Molecular Mechanism and Physiological Functions of MARCH6 E3 Ubiquitin Ligase, a Key Recognition Component of the Ac/N-Degron Pathway

Abstract

Nα-terminal acetylation (Nt-acetylation) is one of the most prevalent protein modifications, which affects 50-90% of eukaryotic proteins. Although Nt-acetylation occurs ubiquitously, its general functions remain elusive. The discovery of the Ac/N-degron pathway that targets the Nt-acetyl group of proteins for degradation has shed a light on the unprecedented function of Nt-acetylation. In mammals, an endoplasmic reticulum (ER) transmembrane MARCH6 E3 ubiquitin (Ub) ligase, a homolog of yeast Doa10, is defined as an Nt-acetylation-recognition component (an Ac/N-recognin). Despite the prevalence of Nt-acetylation, a limited number of substrates of the Ac/N-degron pathway has been characterized thus far. Here, I identify perlipin2 (PLIN2), a major lipid droplet (LD)-associated protein, as a previously unknown substrate of the Ac/N-degron pathway. I find that MARCH6 specifically recognizes Nt-acetyl moiety of PLIN2 for its polyubiquitin-mediated and subsequent proteasome-dependent degradation. Using the modified split-Ub assay, I also show that the interaction strength of MARCH6 and PLIN2 depends on the tendency of Nt-acetylation of PLIN2. Additionally, I find that MARCH6 controls the amounts of intracellular LDs by degrading PLIN2, thereby revealing a previously unappreciated role of the Ac/N-degron pathway in lipid metabolism. On the other hand, my current works unveil the molecular mechanism of MARCH6 via its cytosolic C-terminal domain (CTD). Through split-Ub and GST pulldown assays, I demonstrate that CTD interacts specifically with the RING domain, a catalytic region of MARCH6. Specially, CTD drastically increases the catalytic activity of the RING by accelerating the transfer of Ub from an E2 (an Ub-conjugating enzyme thioesterified with Ub (E2∼Ub) to free Ub or poly-Ub chains.

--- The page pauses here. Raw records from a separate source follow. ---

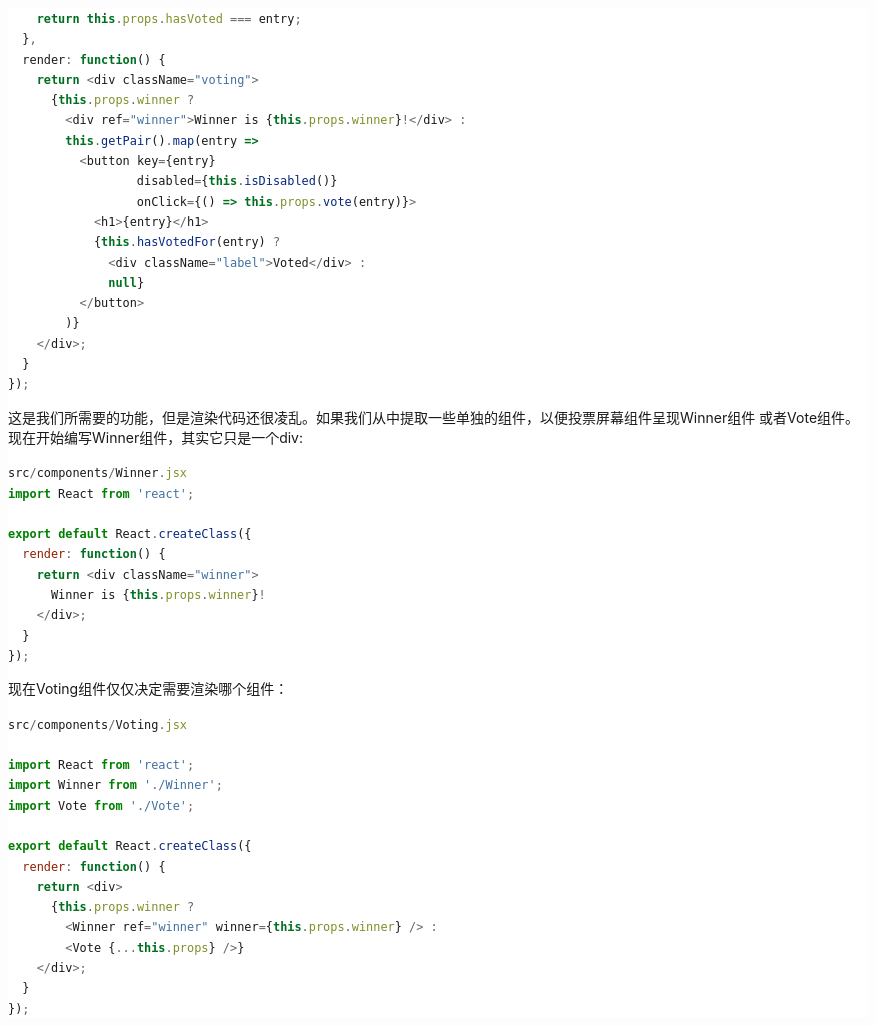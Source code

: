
 ```js
    return this.props.hasVoted === entry;
  },
  render: function() {
    return <div className="voting">
      {this.props.winner ?
        <div ref="winner">Winner is {this.props.winner}!</div> :
        this.getPair().map(entry =>
          <button key={entry}
                  disabled={this.isDisabled()}
                  onClick={() => this.props.vote(entry)}>
            <h1>{entry}</h1>
            {this.hasVotedFor(entry) ?
              <div className="label">Voted</div> :
              null}
          </button>
        )}
    </div>;
  }
});
```

这是我们所需要的功能，但是渲染代码还很凌乱。如果我们从中提取一些单独的组件，以便投票屏幕组件呈现Winner组件
或者Vote组件。现在开始编写Winner组件，其实它只是一个div:
```js
src/components/Winner.jsx
import React from 'react';

export default React.createClass({
  render: function() {
    return <div className="winner">
      Winner is {this.props.winner}!
    </div>;
  }
});
```

现在Voting组件仅仅决定需要渲染哪个组件：
```js
src/components/Voting.jsx

import React from 'react';
import Winner from './Winner';
import Vote from './Vote';

export default React.createClass({
  render: function() {
    return <div>
      {this.props.winner ?
        <Winner ref="winner" winner={this.props.winner} /> :
        <Vote {...this.props} />}
    </div>;
  }
});
```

Interestingly, UBE2J2 and UBE2G2 E2s act together for the MARCH6-mediated poly-Ub chain formation: UBE2J2 preferentially contributes to short K48-linked Ub chains and UBE2G2 extends the poly-Ub chains from UBE2J2-established Ub chains. Furthermore, I find that MARCH6 senses cellular NADPH concentration for its catalytic activity.